Capital gains means an increase (or gain) in the value of an asset you bought (with capital) and then sold at a profit. If you bought a house (or some stocks) for $100,000 and then some time later someone else thought it was worth $180,000 and had the money to buy it from you at that higher price, the capital gains would be $80,000 – and the capital gains tax due would be $12,000 or 15%.

Dividends payments are like interest from a savings account at the bank, but instead, they are actually payments of profits from corporations being distributed back to shareholders. So, if I buy $500,000 worth of stock in a firm that pays 4% dividends, I would expect to receive approximately $20,000 that year for the effort of opening my stock statments, paying $3000 in taxes. Of course, the profits are actually generated by the ingenuity and industrious effort of workers at the firm, but because I already had prior ownership of some money, I could own part of their company rather than work myself.

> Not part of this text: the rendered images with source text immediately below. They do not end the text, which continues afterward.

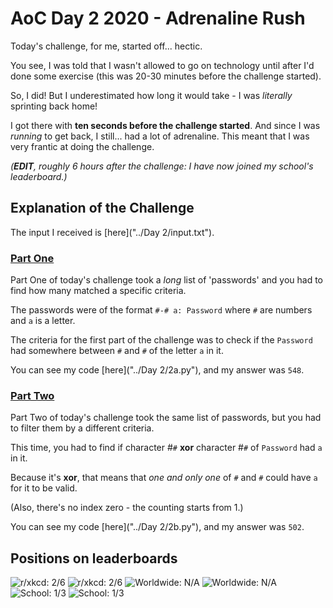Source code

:# AoC Day 2 2020 - Adrenaline Rush
Today's challenge, for me, started off... hectic.

You see, I was told that I wasn't allowed to go on technology until after I'd done some exercise (this was 20-30 minutes before the challenge started).

So, I did! But I underestimated how long it would take - I was *literally* sprinting back home!

I got there with **ten seconds before the challenge started**. And since I was *running* to get back, I still... had a lot of adrenaline.
This meant that I was very frantic at doing the challenge.

*(**EDIT**, roughly 6 hours after the challenge: I have now joined my school's leaderboard.)*

## Explanation of the Challenge
The input I received is [here]("../Day 2/input.txt").

### [Part One](https://adventofcode.com/2020/day/2)
Part One of today's challenge took a *long* list of 'passwords' and you had to find how many matched a specific criteria.

The passwords were of the format `#-# a: Password` where `#` are numbers and `a` is a letter.

The criteria for the first part of the challenge was to check if the `Password` had somewhere between `#` and `#` of the letter `a` in it.

You can see my code [here]("../Day 2/2a.py"), and my answer was `548`.

### [Part Two](https://adventofcode.com/2020/day/2#part2)
Part Two of today's challenge took the same list of passwords, but you had to filter them by a different criteria.

This time, you had to find if character #`#` **xor** character #`#` of `Password` had `a` in it.

Because it's **xor**, that means that *one and only one* of `#` and `#` could have `a` for it to be valid.

(Also, there's no index zero - the counting starts from 1.)

You can see my code [here]("../Day 2/2b.py"), and my answer was `502`.

## Positions on leaderboards
![r/xkcd: 2/6](https://img.shields.io/badge/r%2Fxkcd%20discord%20leaderboard%20(today)-2/6-green)
![r/xkcd: 2/6](https://img.shields.io/badge/r%2Fxkcd%20discord%20leaderboard%20(overall)-2/6-green)
![Worldwide: N/A](https://img.shields.io/badge/Worldwide%20leaderboard%20(today)-N%2FA-red)
![Worldwide: N/A](https://img.shields.io/badge/Worldwide%20leaderboard%20(overall)-N%2FA-red)
![School: 1/3](https://img.shields.io/badge/School%20leaderboard%20(today)-1/3-brightgreen)
![School: 1/3](https://img.shields.io/badge/School%20leaderboard%20(overall)-1/3-brightgreen)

Estate taxes are paid only after you have had your entire life to voluntarily distribute accumulated wealth, and after you’ve lived that good life, the government splits everything with your kids 50-50, except the first $4 million, which they get free and clear. For some (adult) kids, that’s not enough, they want it all. And thus, the campaign to repeal the “death tax,” which only applies to the wealthiest 0.3% of the population. On the other hand, Bill Gates Sr. & Chuck Collins have written an important book, Wealth and Our Common Wealth, which lays out a rational for preserving the estate tax, echoed by a few thousand wealthy people who have signed an public, online pledge to preserve it.